[Required action]
Return exactly the lines of the records below, starting at the line that contains "Source code" and ending at the line that contains "General Overview", with both of those lines kept.

[Records for the task Boundary: Start]

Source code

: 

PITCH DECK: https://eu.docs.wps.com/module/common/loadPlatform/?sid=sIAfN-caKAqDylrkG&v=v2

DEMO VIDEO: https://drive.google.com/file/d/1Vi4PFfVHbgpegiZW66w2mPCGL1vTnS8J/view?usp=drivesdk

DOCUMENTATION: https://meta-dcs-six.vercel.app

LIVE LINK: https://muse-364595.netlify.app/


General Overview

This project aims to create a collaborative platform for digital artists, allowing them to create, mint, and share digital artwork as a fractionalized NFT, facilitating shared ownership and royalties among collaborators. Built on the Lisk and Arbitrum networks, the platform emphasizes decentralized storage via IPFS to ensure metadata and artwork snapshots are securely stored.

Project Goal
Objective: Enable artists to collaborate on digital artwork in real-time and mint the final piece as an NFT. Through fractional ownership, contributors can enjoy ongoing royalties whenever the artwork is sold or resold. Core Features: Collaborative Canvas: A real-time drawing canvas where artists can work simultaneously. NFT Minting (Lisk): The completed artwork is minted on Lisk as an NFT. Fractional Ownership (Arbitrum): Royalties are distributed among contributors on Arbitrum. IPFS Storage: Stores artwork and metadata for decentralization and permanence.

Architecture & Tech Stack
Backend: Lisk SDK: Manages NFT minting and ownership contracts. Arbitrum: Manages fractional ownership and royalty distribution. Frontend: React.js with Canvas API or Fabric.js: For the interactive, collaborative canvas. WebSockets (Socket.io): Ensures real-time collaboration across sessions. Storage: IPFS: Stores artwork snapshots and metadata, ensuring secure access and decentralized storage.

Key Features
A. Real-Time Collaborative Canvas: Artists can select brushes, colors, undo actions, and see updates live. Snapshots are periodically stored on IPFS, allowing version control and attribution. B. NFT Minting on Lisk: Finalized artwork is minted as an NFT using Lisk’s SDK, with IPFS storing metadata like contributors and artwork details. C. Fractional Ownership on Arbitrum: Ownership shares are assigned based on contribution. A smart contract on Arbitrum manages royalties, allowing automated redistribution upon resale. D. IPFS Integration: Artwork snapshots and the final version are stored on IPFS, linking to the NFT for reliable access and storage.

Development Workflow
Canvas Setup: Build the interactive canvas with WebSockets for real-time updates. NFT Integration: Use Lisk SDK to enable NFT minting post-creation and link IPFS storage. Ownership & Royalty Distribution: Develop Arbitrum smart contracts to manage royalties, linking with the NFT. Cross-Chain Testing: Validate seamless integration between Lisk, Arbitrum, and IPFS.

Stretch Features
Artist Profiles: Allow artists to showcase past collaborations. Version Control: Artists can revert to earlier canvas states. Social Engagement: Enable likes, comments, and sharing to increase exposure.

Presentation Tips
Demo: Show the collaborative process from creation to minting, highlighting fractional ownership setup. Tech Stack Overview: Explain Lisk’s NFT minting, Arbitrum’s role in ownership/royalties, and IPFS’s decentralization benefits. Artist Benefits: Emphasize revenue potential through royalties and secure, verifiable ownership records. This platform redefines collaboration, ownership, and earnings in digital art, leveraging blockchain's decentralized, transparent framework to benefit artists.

[Records for the task Boundary: End]
[Records for the task Boundary: Start]

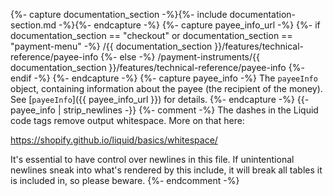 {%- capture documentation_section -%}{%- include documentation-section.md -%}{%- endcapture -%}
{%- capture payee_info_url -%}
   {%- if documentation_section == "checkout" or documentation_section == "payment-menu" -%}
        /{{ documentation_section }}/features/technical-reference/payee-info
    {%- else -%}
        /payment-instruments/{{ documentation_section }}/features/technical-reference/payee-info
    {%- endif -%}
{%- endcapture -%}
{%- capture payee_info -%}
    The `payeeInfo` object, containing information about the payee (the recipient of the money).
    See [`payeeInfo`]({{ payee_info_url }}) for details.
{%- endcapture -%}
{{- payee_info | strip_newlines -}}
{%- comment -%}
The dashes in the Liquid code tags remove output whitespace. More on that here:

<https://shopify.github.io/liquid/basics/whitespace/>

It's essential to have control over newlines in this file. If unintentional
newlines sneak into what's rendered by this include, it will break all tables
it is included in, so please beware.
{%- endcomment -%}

[Records for the task Boundary: End]

[Answer box]
Source code

: 

PITCH DECK: https://eu.docs.wps.com/module/common/loadPlatform/?sid=sIAfN-caKAqDylrkG&v=v2

DEMO VIDEO: https://drive.google.com/file/d/1Vi4PFfVHbgpegiZW66w2mPCGL1vTnS8J/view?usp=drivesdk

DOCUMENTATION: https://meta-dcs-six.vercel.app

LIVE LINK: https://muse-364595.netlify.app/


General Overview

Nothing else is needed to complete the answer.